Town Crier News Staff
Monette councilmen worked through a lengthy agenda consisting of accepting resignation of policeman, approving purchase of fire department rescue truck, and enforcement of ordinance banning pit-bull dogs at the regular city council meeting July 23.
The council went into executive session to discuss discipline of a police officer. After a 30 minute session, the council emerged to accept the resignation of officer Aaron Davis, effective Aug. 3. When asked why Davis was leaving, Police Chief Brian Carmichael said Davis had decided to join the Air Force. Duties of the officer pertaining to use of the new drug dog will be passed along to another officer. No other details for Davis change in career choices were given.
Monette Mayor Chub Qualls introduced Fire Chief Bob Blankenship, who addressed the council concerning the need for a new department rescue truck
"We have outgrown ours," Blankenship said. "It is not as safe as before. We have shopped for about a year and a half and can't find a good price on any used equipment. We have decided to buy a chassis and build one ourselves. We would move all our equipment to that truck and use the old truck for first responder runs, generator transport, etc."
"We found a 2008 F450 diesel with four wheel drive from state purchasing for $35,000," he said. "To build it and put it into service we estimate the total cost as being around $45,000. We can use money from our department account and our Act 833 money and be able to pay for it and still have money to operate. No city funds will be needed.
"We have accomplished a lot in the last 15 years.
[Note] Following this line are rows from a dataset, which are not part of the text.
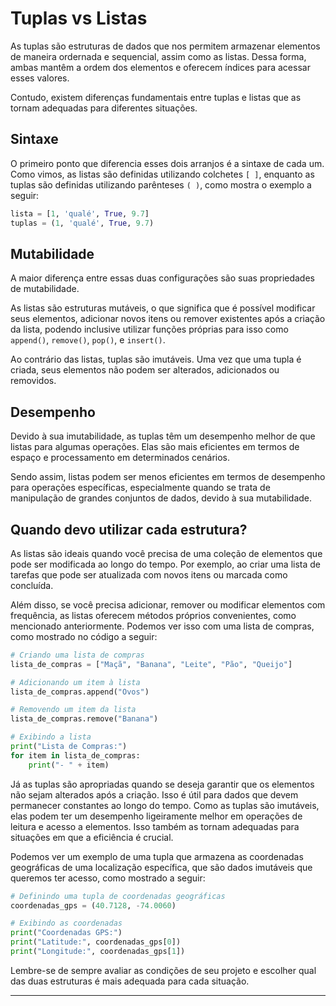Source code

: # Tuplas vs Listas

As tuplas são estruturas de dados que nos permitem armazenar elementos de maneira ordernada e sequencial, assim como as listas. Dessa forma, ambas mantêm a ordem dos elementos e oferecem índices para acessar esses valores.

Contudo, existem diferenças fundamentais entre tuplas e listas que as tornam adequadas para diferentes situações.

## Sintaxe

O primeiro ponto que diferencia esses dois arranjos é a sintaxe de cada um. Como vimos, as listas são definidas utilizando colchetes `[ ]`, enquanto as tuplas são definidas utilizando parênteses `( )`, como mostra o exemplo a seguir:

```python
lista = [1, 'qualé', True, 9.7]
tuplas = (1, 'qualé', True, 9.7)
```

## Mutabilidade

A maior diferença entre essas duas configurações são suas propriedades de mutabilidade.

As listas são estruturas mutáveis, o que significa que é possível modificar seus elementos, adicionar novos itens ou remover existentes após a criação da lista, podendo inclusive utilizar funções próprias para isso como `append()`, `remove()`, `pop()`, e `insert()`.

Ao contrário das listas, tuplas são imutáveis. Uma vez que uma tupla é criada, seus elementos não podem ser alterados, adicionados ou removidos.

## Desempenho

Devido à sua imutabilidade, as tuplas têm um desempenho melhor de que listas para algumas operações. Elas são mais eficientes em termos de espaço e processamento em determinados cenários.

Sendo assim, listas podem ser menos eficientes em termos de desempenho para operações específicas, especialmente quando se trata de manipulação de grandes conjuntos de dados, devido à sua mutabilidade.

## Quando devo utilizar cada estrutura?

As listas são ideais quando você precisa de uma coleção de elementos que pode ser modificada ao longo do tempo. Por exemplo, ao criar uma lista de tarefas que pode ser atualizada com novos itens ou marcada como concluída.

Além disso, se você precisa adicionar, remover ou modificar elementos com frequência, as listas oferecem métodos próprios convenientes, como mencionado anteriormente. Podemos ver isso com uma lista de compras, como mostrado no código a seguir:

```python
# Criando uma lista de compras
lista_de_compras = ["Maçã", "Banana", "Leite", "Pão", "Queijo"]

# Adicionando um item à lista
lista_de_compras.append("Ovos")

# Removendo um item da lista
lista_de_compras.remove("Banana")

# Exibindo a lista
print("Lista de Compras:")
for item in lista_de_compras:
    print("- " + item)
```

Já as tuplas são apropriadas quando se deseja garantir que os elementos não sejam alterados após a criação. Isso é útil para dados que devem permanecer constantes ao longo do tempo. Como as tuplas são imutáveis, elas podem ter um desempenho ligeiramente melhor em operações de leitura e acesso a elementos. Isso também as tornam adequadas para situações em que a eficiência é crucial.

Podemos ver um exemplo de uma tupla que armazena as coordenadas geográficas de uma localização específica, que são dados imutáveis que queremos ter acesso, como mostrado a seguir:

```python
# Definindo uma tupla de coordenadas geográficas
coordenadas_gps = (40.7128, -74.0060)

# Exibindo as coordenadas
print("Coordenadas GPS:")
print("Latitude:", coordenadas_gps[0])
print("Longitude:", coordenadas_gps[1])
```

Lembre-se de sempre avaliar as condições de seu projeto e escolher qual das duas estruturas é mais adequada para cada situação.

---
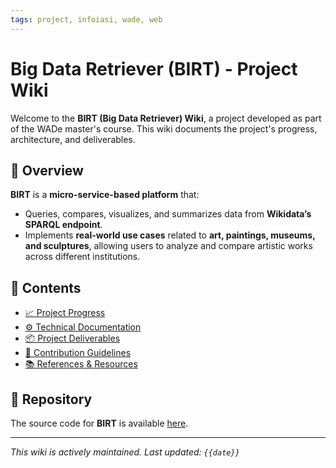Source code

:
 ```yaml
---
tags: project, infoiasi, wade, web
---
```


# Big Data Retriever (BIRT) - Project Wiki

Welcome to the **BIRT (Big Data Retriever) Wiki**, a project developed as part of the WADe master's course. This wiki documents the project's progress, architecture, and deliverables.

## 📌 Overview
**BIRT** is a **micro-service-based platform** that:
- Queries, compares, visualizes, and summarizes data from **Wikidata’s SPARQL endpoint**.
- Implements **real-world use cases** related to **art, paintings, museums, and sculptures**, allowing users to analyze and compare artistic works across different institutions.

## 📖 Contents
- [📈 Project Progress](progress.md)
- [⚙️ Technical Documentation](technical.md)
- [📦 Project Deliverables](deliverables.md)
- [🤝 Contribution Guidelines](contribution.md)
- [📚 References & Resources](references.md)

## 🚀 Repository
The source code for **BIRT** is available [here](https://github.com/ionutf01/Big-Data-Retriever).

---
*This wiki is actively maintained. Last updated: `{{date}}`*

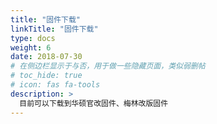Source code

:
 ```yaml
---
title: "固件下载"
linkTitle: "固件下载"
type: docs
weight: 6
date: 2018-07-30
# 在侧边栏显示于与否，用于做一些隐藏页面，类似弱删帖
# toc_hide: true
# icon: fas fa-tools
description: >
  目前可以下载到华硕官改固件、梅林改版固件
---
```



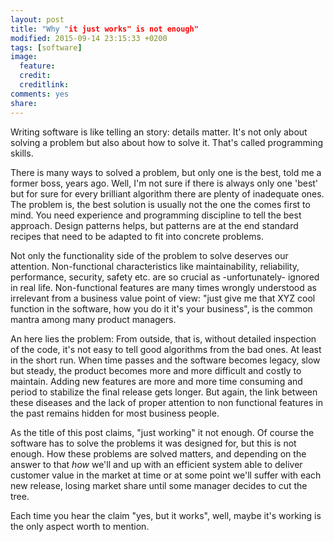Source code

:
 ```yaml
---
layout: post
title: "Why "it just works" is not enough"
modified: 2015-09-14 23:15:33 +0200
tags: [software]
image:
  feature: 
  credit: 
  creditlink: 
comments: yes
share: 
---
```

Writing software is like telling an story: details matter. It's not only about solving a problem but also about how to solve it. That's called programming skills.

There is many ways to solved a problem, but only one is the best, told me a former boss, years ago. Well, I'm not sure if there is always only one 'best' but for sure for every brilliant algorithm there are plenty of inadequate ones. The problem is, the best solution is usually not the one the comes first to mind. You need experience and programming discipline to tell the best approach. Design patterns helps, but patterns are at the end standard recipes that need to be adapted to fit into concrete problems.

Not only the functionality side of the problem to solve deserves our attention. Non-functional characteristics like maintainability, reliability, performance, security, safety etc. are so crucial as -unfortunately- ignored in real life. Non-functional features are many times wrongly understood as irrelevant from a business value point of view: "just give me that XYZ cool function in the software, how you do it it's your business", is the common mantra among many product managers.  

An here lies the problem: From outside, that is, without detailed inspection of the code, it's not easy to tell good algorithms from the bad ones. At least in the short run. When time passes and the software becomes legacy, slow but steady, the product becomes more and more difficult and costly to maintain. Adding new features are more and more time consuming and period to stabilize the final release gets longer. But again, the link between these diseases and the lack of proper attention to non functional features in the past remains hidden for most business people.
  
As the title of this post claims, "just working" it not enough. Of course the software has to solve the problems it was designed for, but this is not enough. How these problems are solved matters, and depending on the answer to that *how* we'll and up with an efficient system able to deliver customer value in the market at time or at some point we'll suffer with each new release, losing market share until some manager decides to cut the tree.

Each time you hear the claim "yes, but it works", well, maybe it's working is the only aspect worth to mention.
We have built two buildings, purchased a tanker truck, have rescue equipment, and secured a great rating classification. We were able to secure a grant in 2004.
"We need to look at purchasing a new fire truck within the next two years. There are small grants out there, but no large ones. We currently have 1971, 1986 and 1996 fire trucks. A new pumper/tanker truck will run about $175,000. We can look at lease purchasing if necessary. Some cities have used revenue from their Act 833 money to make payments on one, and we could do that."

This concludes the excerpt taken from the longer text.